Boardman et Vining (1989) ont entrepris quelques années plus tard des recherches similaires en comparant la performance de près de 500 entreprises privées, mixtes et publiques de l’industrie facturière et des mines établies hors des États-Unis en 1983. Les conclusions de ces recherches stipulent que les entreprises publiques ou mixtes sont moins profitables et moins efficaces que les entreprises privées anonymes. Ils notent également, que les entreprises mixtes sont moins efficaces que les entreprises publiques. La privatisation serait donc une nécessité parce qu’elle discipline les entreprises et conduit à une meilleure gestion dans la mesure où les marchés financiers soumettent les sociétés privées à une plus grande rigueur de gestion.

C’est du moins le constat que se permet de poser Nellis (1994). L’auteur soutient que les politiciens interfèrent moins dans le fonctionnement des firmes privées qui sont possédées et gérées par des actionnaires attentifs plutôt que par des bureaucrates désintéressés. La propriété selon Nellis (1994) serait donc la meilleure façon d’améliorer l’efficacité d’une entreprise.

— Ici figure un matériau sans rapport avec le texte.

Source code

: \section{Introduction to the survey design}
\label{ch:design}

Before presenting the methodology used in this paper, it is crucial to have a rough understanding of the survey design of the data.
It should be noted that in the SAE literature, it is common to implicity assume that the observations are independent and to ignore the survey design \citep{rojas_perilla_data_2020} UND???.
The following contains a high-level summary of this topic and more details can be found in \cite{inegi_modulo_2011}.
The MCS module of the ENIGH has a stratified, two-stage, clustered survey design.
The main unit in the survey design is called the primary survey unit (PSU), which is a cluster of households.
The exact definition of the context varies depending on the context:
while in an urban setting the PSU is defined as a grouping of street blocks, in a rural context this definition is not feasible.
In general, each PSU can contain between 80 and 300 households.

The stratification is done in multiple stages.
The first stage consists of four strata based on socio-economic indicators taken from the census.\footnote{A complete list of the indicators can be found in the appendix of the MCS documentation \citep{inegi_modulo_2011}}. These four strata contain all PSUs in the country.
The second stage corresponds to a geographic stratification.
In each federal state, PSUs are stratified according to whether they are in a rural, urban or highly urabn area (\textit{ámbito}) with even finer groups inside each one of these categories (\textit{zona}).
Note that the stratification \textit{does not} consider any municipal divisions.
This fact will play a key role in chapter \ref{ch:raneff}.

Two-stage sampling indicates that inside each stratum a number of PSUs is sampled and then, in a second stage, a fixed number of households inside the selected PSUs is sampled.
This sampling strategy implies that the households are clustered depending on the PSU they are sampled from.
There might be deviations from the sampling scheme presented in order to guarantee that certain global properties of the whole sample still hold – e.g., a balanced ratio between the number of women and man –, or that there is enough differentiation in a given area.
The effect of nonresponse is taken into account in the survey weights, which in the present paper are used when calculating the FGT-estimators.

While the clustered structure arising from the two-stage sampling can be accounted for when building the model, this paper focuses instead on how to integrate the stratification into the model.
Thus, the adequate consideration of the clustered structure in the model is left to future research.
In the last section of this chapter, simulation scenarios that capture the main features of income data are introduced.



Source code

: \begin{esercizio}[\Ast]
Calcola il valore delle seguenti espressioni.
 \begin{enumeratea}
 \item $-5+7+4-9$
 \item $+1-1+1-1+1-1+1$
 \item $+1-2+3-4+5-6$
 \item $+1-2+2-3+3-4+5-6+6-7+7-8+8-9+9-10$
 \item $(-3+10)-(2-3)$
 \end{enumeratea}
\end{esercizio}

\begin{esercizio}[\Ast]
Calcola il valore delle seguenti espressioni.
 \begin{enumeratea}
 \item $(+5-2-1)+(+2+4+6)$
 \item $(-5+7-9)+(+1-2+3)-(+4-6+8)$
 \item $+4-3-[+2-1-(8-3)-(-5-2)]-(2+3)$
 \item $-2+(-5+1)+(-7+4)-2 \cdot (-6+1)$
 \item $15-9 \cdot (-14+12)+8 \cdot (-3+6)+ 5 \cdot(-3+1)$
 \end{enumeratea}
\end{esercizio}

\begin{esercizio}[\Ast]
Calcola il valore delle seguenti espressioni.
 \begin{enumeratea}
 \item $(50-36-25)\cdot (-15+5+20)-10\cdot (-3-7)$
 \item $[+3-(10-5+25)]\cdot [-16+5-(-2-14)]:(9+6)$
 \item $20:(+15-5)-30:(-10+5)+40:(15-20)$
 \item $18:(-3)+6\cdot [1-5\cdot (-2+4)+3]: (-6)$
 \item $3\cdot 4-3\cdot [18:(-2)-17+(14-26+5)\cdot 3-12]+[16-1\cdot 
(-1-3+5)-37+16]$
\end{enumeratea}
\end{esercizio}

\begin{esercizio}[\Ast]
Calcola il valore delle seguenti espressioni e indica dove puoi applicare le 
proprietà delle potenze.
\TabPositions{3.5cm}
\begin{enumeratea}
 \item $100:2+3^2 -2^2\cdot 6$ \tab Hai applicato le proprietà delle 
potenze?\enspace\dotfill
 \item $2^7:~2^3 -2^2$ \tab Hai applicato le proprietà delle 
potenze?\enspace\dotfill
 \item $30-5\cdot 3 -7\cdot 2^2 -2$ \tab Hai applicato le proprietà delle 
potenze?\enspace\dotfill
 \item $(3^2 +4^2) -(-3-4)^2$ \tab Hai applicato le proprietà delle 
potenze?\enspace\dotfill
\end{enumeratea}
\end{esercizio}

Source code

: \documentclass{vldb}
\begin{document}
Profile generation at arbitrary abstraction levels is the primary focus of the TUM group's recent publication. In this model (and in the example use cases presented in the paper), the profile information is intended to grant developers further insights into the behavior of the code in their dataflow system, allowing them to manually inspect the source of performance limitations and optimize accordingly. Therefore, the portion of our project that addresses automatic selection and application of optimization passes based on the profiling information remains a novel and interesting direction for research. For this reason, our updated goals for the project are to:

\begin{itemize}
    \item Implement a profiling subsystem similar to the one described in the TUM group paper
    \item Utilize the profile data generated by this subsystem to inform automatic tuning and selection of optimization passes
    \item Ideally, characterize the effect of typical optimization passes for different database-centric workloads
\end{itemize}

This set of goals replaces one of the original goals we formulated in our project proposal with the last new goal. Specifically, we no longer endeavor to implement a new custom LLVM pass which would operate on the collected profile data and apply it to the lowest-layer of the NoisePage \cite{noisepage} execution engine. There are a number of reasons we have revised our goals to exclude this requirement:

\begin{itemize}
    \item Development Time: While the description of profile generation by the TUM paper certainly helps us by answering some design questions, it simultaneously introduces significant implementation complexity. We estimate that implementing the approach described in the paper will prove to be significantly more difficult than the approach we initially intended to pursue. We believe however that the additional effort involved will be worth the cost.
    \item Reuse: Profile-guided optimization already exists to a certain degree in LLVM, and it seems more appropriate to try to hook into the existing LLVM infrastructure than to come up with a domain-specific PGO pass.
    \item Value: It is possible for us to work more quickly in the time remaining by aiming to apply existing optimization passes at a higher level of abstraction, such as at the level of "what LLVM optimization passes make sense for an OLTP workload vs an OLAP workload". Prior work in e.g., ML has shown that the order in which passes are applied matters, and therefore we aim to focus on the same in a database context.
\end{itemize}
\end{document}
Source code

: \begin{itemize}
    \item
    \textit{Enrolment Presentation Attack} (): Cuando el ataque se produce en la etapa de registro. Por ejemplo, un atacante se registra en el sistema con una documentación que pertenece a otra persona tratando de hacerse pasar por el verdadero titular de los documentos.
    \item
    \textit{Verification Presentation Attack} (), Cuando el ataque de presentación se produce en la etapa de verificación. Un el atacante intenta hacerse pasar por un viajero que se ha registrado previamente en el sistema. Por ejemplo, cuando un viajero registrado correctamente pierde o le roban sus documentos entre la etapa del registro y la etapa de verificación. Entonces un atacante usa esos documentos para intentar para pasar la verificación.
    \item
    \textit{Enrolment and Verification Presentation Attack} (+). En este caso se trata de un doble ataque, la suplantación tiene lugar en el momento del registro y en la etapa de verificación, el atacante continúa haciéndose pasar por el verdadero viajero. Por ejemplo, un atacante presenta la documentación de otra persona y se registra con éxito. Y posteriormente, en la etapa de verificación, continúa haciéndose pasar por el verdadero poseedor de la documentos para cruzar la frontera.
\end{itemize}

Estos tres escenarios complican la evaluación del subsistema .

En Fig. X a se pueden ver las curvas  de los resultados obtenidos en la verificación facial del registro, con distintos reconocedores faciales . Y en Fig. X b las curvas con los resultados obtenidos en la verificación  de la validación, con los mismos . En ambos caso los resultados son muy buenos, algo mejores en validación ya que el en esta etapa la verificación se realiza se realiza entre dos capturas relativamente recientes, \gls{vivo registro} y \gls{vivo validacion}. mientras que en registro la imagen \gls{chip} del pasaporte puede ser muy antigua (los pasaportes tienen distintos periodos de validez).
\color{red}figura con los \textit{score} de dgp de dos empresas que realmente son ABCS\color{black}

Bien que la plupart des études empiriques met en évidence la supériorité des performances des entreprises privées sur leurs homologues publiques, on ne peut passer sous silence les résultats contradictoires obtenus par certains chercheurs. Ces divergences de résultats induites par la privatisation suggèrent si l’on se fie aux travaux de Cuirot et Villalonga (2000), Barberis et al. (1996) qu’il y aurait des variables contextuelles (processus de privatisation, environnement légal, économique et politique, facteurs organisationnels) à prendre en considération dans l’évaluation des incidences de la privatisation sur la performance des entreprises.

En dépit du fait que les privatisations aient été examinées dans un contexte africain de façon générale dans le cadre de divers travaux (Campbell et Bathia, 1998 ; Makalou, 1999 ; Nakoulma, 2000), l’existence de résultats empiriques contradictoires et peu d’études détaillées sur ce phénomène au Cameroun de manière spécifique justifient l’intérêt de l’étude de cas que nous proposons.